Vietnam Veteran Shares His Rediscovered Photo Archive
Nearly 50 years ago, a young Charlie Haughey received a piece of paper in the mail. It was a draft notice from the United States Army, informing him Uncle Sam needed his services as a rifleman in war torn Vietnam. Charlie was one among many thousands of other young men, some barely out of boyhood, summoned by their country to bear arms in a war being fought in far away Asia.
A few months into his tour of duty, Rifleman Charlie was ordered by his commanding officer to shoot even more vigorously, not with his weapon, but with a camera instead. The pictures were to be used for Army and US newspapers. He remembers the marching orders vividly: “You are not a combat photographer. This is a morale operation … ”

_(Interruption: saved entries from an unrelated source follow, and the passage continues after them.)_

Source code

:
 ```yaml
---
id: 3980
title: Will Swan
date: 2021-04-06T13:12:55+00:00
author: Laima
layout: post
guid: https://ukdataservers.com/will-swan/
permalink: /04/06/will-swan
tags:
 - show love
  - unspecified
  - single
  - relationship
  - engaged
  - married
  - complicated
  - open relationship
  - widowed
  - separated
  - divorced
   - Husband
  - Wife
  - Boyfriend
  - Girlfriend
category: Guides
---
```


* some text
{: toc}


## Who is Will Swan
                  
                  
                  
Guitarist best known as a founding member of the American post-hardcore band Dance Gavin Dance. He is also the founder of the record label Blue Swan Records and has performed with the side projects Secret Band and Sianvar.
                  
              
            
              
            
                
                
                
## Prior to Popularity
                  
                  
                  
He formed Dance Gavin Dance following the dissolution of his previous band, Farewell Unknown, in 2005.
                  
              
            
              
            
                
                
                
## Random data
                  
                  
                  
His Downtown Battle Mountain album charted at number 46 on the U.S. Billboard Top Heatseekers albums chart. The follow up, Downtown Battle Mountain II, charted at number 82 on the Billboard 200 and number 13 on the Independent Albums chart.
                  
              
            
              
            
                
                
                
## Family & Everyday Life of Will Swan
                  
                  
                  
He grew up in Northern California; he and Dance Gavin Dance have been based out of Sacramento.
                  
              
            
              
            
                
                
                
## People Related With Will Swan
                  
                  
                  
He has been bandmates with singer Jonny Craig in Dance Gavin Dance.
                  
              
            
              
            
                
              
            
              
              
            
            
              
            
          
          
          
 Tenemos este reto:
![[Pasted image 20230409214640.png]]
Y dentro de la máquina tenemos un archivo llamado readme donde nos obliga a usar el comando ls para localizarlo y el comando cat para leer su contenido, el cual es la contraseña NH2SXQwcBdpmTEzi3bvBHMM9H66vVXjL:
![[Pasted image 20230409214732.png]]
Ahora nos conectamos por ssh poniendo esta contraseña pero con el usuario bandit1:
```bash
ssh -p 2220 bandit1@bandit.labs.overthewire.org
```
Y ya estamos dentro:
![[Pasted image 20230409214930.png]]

His work was an impressive documentation of the events that occurred in Vietnam, numbering nearly 2000 negatives. Charlie’s photos were from the period of March 1968 to May 1969, as the decade was drawing to a close. The pictures, however, never saw print.
Fast forward to 2012, and Charlie is unexpectedly reunited with the negatives, well preserved in their boxes. He then embarks to migrate the films to digital, painstakingly scanning each one. The intention is to share the archive on Facebook, Tumblr and Flickr. Charlie also mounted a 28-photo exhibit entitled A Weather Walked In for the ADX in Portland.
As the scanning of the archive exceeded over 1,500 negatives, Charlie decides to put the digitized material through a slide show, and views them in one, excruciating sitting. Sure enough, the pain of the war is brought hauntingly back, as Charlie views image after image. Nearly 50 years later, time does not do much to dull the anguish and trauma of being in combat. Charlie goes without sleep for three days. As the scanning process churns on, and more photos are shared online, Charlie learns to cope with the awful memories, one day at a time. The ADX show opened just a couple of days ago, allowing the public to view A Weather Walked In.
We should all be grateful to Charlie Haughey and the scores of others like him, for their service, sacrifice and generosity.